Hastig bedeckte die Lissizyna ihren Hals mit einem Tuch, doch sie versuchte, diesen Anklagepunkt zurückzuweisen:

»Zu anderer Zeit haben Sie selbst mir dazu Ihren Segen gegeben.«

»Aber dieses Mal habe ich dir nicht nur keinen Segen dazu gegeben – ich habe es rundheraus verboten«, versetzte Mitrofani. »Stimmt das oder nicht?«

»Das stimmt. . .«

»Ich wollte dich bei der Polizei anzeigen.
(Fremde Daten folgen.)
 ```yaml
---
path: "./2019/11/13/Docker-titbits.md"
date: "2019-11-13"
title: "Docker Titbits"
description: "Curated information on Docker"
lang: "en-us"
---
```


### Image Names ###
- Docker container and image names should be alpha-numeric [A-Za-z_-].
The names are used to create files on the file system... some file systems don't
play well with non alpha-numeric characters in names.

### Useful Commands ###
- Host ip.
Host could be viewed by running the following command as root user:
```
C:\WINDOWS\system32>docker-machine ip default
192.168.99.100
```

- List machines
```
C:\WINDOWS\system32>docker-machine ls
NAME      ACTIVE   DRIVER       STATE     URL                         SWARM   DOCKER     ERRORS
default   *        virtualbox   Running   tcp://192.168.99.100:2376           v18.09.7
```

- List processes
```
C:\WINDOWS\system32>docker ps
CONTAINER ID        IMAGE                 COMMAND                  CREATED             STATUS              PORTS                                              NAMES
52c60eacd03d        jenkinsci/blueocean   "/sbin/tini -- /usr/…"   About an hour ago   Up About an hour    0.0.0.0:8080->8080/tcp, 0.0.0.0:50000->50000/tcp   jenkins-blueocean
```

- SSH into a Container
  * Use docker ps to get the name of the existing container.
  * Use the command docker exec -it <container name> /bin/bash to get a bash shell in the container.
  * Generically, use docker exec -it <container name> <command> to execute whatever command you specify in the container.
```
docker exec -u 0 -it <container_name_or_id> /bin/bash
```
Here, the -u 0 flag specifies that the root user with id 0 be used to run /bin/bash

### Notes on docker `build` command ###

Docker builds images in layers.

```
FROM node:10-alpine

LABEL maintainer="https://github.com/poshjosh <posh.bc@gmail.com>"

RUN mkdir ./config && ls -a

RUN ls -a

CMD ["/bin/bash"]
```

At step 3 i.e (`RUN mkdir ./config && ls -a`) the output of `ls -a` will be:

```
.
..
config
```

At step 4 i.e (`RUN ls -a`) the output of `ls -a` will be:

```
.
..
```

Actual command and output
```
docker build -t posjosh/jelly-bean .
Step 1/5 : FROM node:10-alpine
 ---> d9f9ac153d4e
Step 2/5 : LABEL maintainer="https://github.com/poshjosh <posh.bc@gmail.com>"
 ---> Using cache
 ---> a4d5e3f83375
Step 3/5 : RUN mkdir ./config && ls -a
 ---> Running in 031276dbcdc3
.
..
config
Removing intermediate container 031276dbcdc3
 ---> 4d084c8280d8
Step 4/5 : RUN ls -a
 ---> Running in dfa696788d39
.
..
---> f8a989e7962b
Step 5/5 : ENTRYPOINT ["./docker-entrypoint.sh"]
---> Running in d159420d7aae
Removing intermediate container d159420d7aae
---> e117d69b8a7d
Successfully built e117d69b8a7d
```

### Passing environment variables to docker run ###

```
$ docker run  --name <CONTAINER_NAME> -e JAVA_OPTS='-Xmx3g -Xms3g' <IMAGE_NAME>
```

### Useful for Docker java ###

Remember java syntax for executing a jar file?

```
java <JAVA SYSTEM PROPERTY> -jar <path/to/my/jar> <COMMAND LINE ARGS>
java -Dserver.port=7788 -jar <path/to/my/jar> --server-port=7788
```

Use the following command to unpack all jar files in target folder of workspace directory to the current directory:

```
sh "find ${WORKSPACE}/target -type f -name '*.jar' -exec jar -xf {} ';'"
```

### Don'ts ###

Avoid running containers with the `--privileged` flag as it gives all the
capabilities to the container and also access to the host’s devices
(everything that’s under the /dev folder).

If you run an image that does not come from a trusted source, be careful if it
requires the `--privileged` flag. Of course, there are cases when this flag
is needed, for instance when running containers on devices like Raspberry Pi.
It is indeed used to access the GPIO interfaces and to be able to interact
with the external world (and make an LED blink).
Es ist unentschuldbar, dass ich das nicht getan habe. Du hast deinem Seelenhirten Geld gestohlen! Tiefer kann man nicht mehr fallen! Zur Zwangsarbeit müsste man dich schicken, das ist der richtige Ort für eine Diebin.«

Polina Andrejewna hatte keine Einwände – es gab keine.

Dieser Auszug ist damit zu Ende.